INPUT FOR THIS TASK: Begin
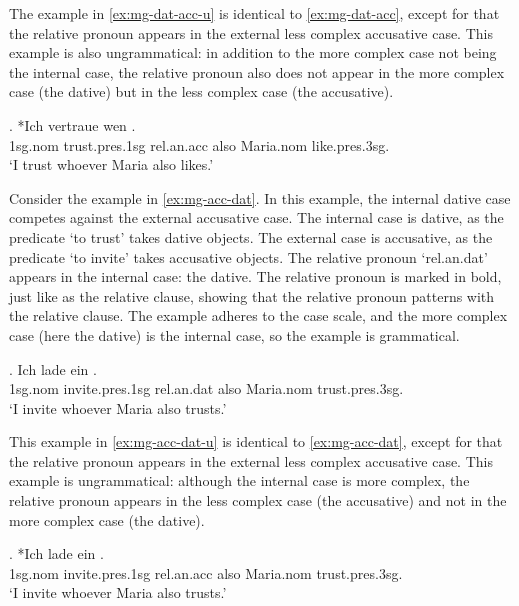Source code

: The example in \ref{ex:mg-dat-acc-u} is identical to \ref{ex:mg-dat-acc}, except for that the relative pronoun appears in the external less complex accusative case. This example is also ungrammatical: in addition to the more complex case not being the internal case, the relative pronoun also does not appear in the more complex case (the dative) but in the less complex case (the accusative).

\exg. *Ich vertraue wen   . \\
1\ac{sg}.\ac{nom} trust.\ac{pres}.1\ac{sg}\scsub{[dat]} \ac{rel}.\ac{an}.\ac{acc} also Maria.\ac{nom} like.\ac{pres}.3\ac{sg}\scsub{[acc]}.\\
`I trust whoever Maria also likes.' \label{ex:mg-dat-acc-u}

Consider the example in \ref{ex:mg-acc-dat}. In this example, the internal dative case competes against the external accusative case.
The internal case is dative, as the predicate  `to trust' takes dative objects.
The external case is accusative, as the predicate  `to invite' takes accusative objects.
The relative pronoun  `\ac{rel}.\ac{an}.\ac{dat}' appears in the internal case: the dative. The relative pronoun is marked in bold, just like as the relative clause, showing that the relative pronoun patterns with the relative clause.
The example adheres to the case scale, and the more complex case (here the dative) is the internal case, so the example is grammatical.

\exg. Ich {lade ein}    . \\
1\ac{sg}.\ac{nom} invite.\ac{pres}.1\ac{sg}\scsub{[acc]} \ac{rel}.\ac{an}.\ac{dat} also Maria.\ac{nom} trust.\ac{pres}.3\ac{sg}\scsub{[dat]}.\\
`I invite whoever Maria also trusts.' \label{ex:mg-acc-dat}

This example in \ref{ex:mg-acc-dat-u} is identical to \ref{ex:mg-acc-dat}, except for that the relative pronoun appears in the external less complex accusative case. This example is ungrammatical: although the internal case is more complex, the relative pronoun appears in the less complex case (the accusative) and not in the more complex case (the dative).

\exg. *Ich {lade ein}    . \\
1\ac{sg}.\ac{nom} invite.\ac{pres}.1\ac{sg}\scsub{[acc]} \ac{rel}.\ac{an}.\ac{acc} also Maria.\ac{nom} trust.\ac{pres}.3\ac{sg}\scsub{[dat]}.\\
`I invite whoever Maria also trusts.' \label{ex:mg-acc-dat-u}

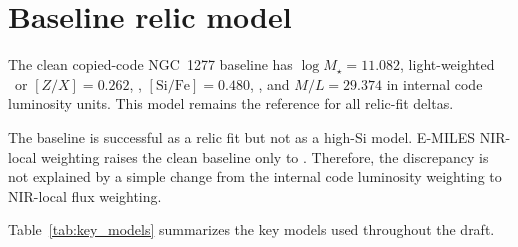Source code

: \section{Baseline relic model}

The clean copied-code NGC~1277 baseline has $\log M_\star=11.082$, light-weighted \mh\ or $[Z/X]=0.262$, , $[\mathrm{Si}/\mathrm{Fe}]=0.480$, , and $M/L=29.374$ in internal code luminosity units. This model remains the reference for all relic-fit deltas.

The baseline is successful as a relic fit but not as a high-Si model. E-MILES NIR-local weighting raises the clean baseline only to . Therefore, the discrepancy is not explained by a simple change from the internal code luminosity weighting to NIR-local flux weighting.

Table~\ref{tab:key_models} summarizes the key models used throughout the draft.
INPUT FOR THIS TASK: End
When you copy the records above, keep every word exact and drop the pictures.

REPLY TO THE EXERCISE:
Source code

: The example in \ref{ex:mg-dat-acc-u} is identical to \ref{ex:mg-dat-acc}, except for that the relative pronoun appears in the external less complex accusative case. This example is also ungrammatical: in addition to the more complex case not being the internal case, the relative pronoun also does not appear in the more complex case (the dative) but in the less complex case (the accusative).

\exg. *Ich vertraue wen   . \\
1\ac{sg}.\ac{nom} trust.\ac{pres}.1\ac{sg}\scsub{[dat]} \ac{rel}.\ac{an}.\ac{acc} also Maria.\ac{nom} like.\ac{pres}.3\ac{sg}\scsub{[acc]}.\\
`I trust whoever Maria also likes.' \label{ex:mg-dat-acc-u}

Consider the example in \ref{ex:mg-acc-dat}. In this example, the internal dative case competes against the external accusative case.
The internal case is dative, as the predicate  `to trust' takes dative objects.
The external case is accusative, as the predicate  `to invite' takes accusative objects.
The relative pronoun  `\ac{rel}.\ac{an}.\ac{dat}' appears in the internal case: the dative. The relative pronoun is marked in bold, just like as the relative clause, showing that the relative pronoun patterns with the relative clause.
The example adheres to the case scale, and the more complex case (here the dative) is the internal case, so the example is grammatical.

\exg. Ich {lade ein}    . \\
1\ac{sg}.\ac{nom} invite.\ac{pres}.1\ac{sg}\scsub{[acc]} \ac{rel}.\ac{an}.\ac{dat} also Maria.\ac{nom} trust.\ac{pres}.3\ac{sg}\scsub{[dat]}.\\
`I invite whoever Maria also trusts.' \label{ex:mg-acc-dat}

This example in \ref{ex:mg-acc-dat-u} is identical to \ref{ex:mg-acc-dat}, except for that the relative pronoun appears in the external less complex accusative case. This example is ungrammatical: although the internal case is more complex, the relative pronoun appears in the less complex case (the accusative) and not in the more complex case (the dative).

\exg. *Ich {lade ein}    . \\
1\ac{sg}.\ac{nom} invite.\ac{pres}.1\ac{sg}\scsub{[acc]} \ac{rel}.\ac{an}.\ac{acc} also Maria.\ac{nom} trust.\ac{pres}.3\ac{sg}\scsub{[dat]}.\\
`I invite whoever Maria also trusts.' \label{ex:mg-acc-dat-u}

Source code

: \section{Baseline relic model}

The clean copied-code NGC~1277 baseline has $\log M_\star=11.082$, light-weighted \mh\ or $[Z/X]=0.262$, , $[\mathrm{Si}/\mathrm{Fe}]=0.480$, , and $M/L=29.374$ in internal code luminosity units. This model remains the reference for all relic-fit deltas.

The baseline is successful as a relic fit but not as a high-Si model. E-MILES NIR-local weighting raises the clean baseline only to . Therefore, the discrepancy is not explained by a simple change from the internal code luminosity weighting to NIR-local flux weighting.

Table~\ref{tab:key_models} summarizes the key models used throughout the draft.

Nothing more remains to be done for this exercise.